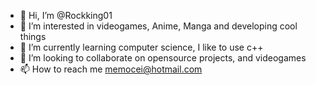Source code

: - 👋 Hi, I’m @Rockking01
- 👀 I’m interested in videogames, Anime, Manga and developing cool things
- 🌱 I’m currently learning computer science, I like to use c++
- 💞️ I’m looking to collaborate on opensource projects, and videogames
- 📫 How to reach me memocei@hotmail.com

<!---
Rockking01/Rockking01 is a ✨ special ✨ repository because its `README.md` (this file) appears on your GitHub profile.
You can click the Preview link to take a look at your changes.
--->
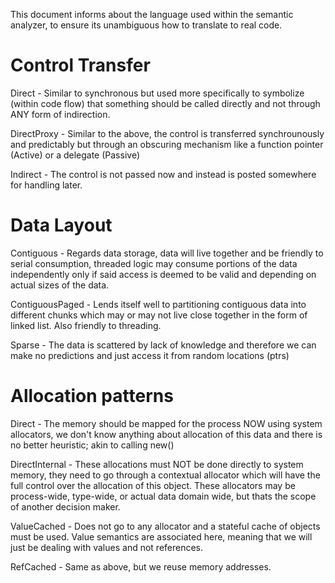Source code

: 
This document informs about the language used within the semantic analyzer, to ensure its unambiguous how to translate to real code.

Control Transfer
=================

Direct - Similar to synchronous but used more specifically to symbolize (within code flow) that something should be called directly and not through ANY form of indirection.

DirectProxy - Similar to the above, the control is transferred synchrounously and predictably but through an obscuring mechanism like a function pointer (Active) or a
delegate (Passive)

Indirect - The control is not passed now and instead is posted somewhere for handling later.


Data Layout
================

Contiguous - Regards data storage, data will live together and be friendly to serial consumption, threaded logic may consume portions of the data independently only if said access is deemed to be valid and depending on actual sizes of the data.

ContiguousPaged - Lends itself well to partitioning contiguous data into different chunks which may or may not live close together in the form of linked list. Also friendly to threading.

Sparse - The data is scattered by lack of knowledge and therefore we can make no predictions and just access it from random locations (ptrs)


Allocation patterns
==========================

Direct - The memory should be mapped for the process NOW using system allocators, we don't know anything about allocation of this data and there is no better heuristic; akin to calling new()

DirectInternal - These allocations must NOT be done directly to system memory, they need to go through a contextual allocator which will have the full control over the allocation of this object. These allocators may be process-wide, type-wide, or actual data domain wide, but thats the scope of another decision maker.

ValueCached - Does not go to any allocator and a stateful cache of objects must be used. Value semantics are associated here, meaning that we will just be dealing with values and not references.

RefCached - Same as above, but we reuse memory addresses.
==
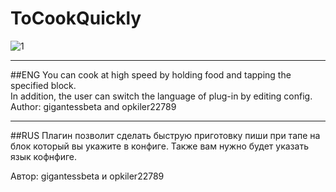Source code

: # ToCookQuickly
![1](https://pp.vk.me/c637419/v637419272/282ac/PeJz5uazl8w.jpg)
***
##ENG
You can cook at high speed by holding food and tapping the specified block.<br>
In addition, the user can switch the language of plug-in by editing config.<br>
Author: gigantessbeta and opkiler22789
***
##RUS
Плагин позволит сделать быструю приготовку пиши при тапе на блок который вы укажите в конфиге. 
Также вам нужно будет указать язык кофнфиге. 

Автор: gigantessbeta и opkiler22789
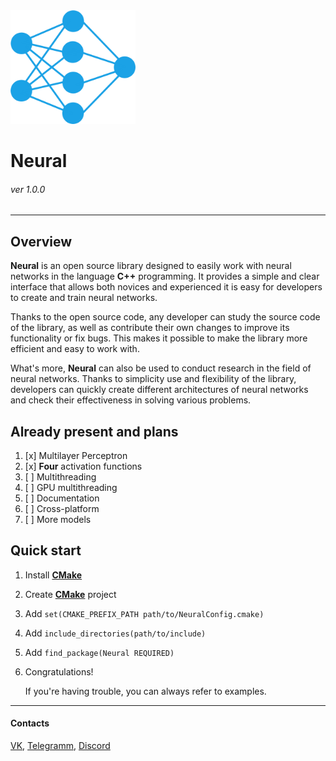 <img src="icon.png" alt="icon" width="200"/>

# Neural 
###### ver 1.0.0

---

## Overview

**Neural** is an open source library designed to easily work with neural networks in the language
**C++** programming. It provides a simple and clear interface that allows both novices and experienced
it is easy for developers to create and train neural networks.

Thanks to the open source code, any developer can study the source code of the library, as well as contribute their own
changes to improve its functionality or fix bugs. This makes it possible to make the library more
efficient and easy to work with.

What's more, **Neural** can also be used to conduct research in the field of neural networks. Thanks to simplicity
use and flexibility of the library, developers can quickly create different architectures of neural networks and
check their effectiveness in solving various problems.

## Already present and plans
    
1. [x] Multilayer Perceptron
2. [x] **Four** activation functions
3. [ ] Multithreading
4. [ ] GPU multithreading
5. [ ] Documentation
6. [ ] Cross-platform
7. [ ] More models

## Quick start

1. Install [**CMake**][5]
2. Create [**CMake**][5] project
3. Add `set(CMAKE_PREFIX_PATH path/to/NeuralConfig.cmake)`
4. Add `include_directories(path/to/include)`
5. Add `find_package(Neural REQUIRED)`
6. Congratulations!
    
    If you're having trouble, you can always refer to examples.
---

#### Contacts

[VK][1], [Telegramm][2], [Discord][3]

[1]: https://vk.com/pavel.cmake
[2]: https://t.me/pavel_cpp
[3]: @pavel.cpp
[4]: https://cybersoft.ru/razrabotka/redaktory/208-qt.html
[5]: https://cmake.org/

→ **Exercise requirements**:
Check each line of the listing above. Copy it if it holds the string "their".

→ **Reply to the exercise**:
Thanks to the open source code, any developer can study the source code of the library, as well as contribute their own
check their effectiveness in solving various problems.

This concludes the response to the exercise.